WHAT IS NEEDED — Output exactly the lines between the one holding "it should check" and the last line of the data below, both of those lines included.

RECORDS TO USE below:

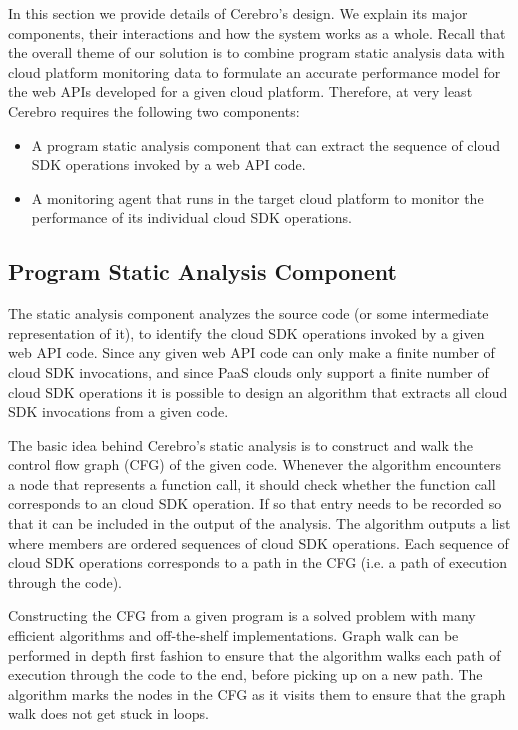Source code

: In this section we provide details of Cerebro's design. We explain its major components, their interactions and how the 
system works as a whole. Recall that the overall theme of our solution is to combine program
static analysis data with cloud platform monitoring data to formulate an accurate performance model for the 
web APIs developed for a given cloud platform. Therefore, at very least Cerebro requires the following two components:

\begin{itemize}
\item A program static analysis component that can extract the sequence of cloud SDK operations invoked by a web API
code.
\item A monitoring agent that runs in the target cloud platform to monitor the performance of its individual cloud SDK
operations.
\end{itemize}
 
 \subsection{Program Static Analysis Component}
 The static analysis component analyzes the source code (or some intermediate representation of it), to identify
 the cloud SDK operations invoked by a given web API code. Since any given web API code can only make a finite
 number of cloud SDK invocations, and since PaaS clouds only support a finite number of cloud
 SDK operations it is possible to design an algorithm that
 extracts all cloud SDK invocations from a given code. 
 
 The basic idea behind Cerebro's static analysis is to construct and walk the
 control flow graph (CFG) of the given code. Whenever the algorithm encounters a node that represents a function call,
 it should check whether the function call corresponds to an cloud SDK operation. If so that entry needs to be recorded
 so that it can be included in the output of the analysis. The algorithm outputs a list where members are ordered
sequences of cloud SDK operations. Each sequence of cloud SDK operations corresponds to a path in the CFG
(i.e. a path of execution through the code). 
 
 Constructing the CFG from a given program
 is a solved problem with many efficient algorithms and off-the-shelf implementations. Graph walk can be performed in depth first 
 fashion to ensure that the algorithm walks each path of execution through the code to the end, before picking up on
 a new path. The algorithm marks the nodes in the CFG as it visits them to ensure that the graph walk does not get stuck in loops.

End of RECORDS TO USE.

SOLUTION FOR THIS TASK —
 it should check whether the function call corresponds to an cloud SDK operation. If so that entry needs to be recorded
 so that it can be included in the output of the analysis. The algorithm outputs a list where members are ordered
sequences of cloud SDK operations. Each sequence of cloud SDK operations corresponds to a path in the CFG
(i.e. a path of execution through the code). 
 
 Constructing the CFG from a given program
 is a solved problem with many efficient algorithms and off-the-shelf implementations. Graph walk can be performed in depth first 
 fashion to ensure that the algorithm walks each path of execution through the code to the end, before picking up on
 a new path. The algorithm marks the nodes in the CFG as it visits them to ensure that the graph walk does not get stuck in loops.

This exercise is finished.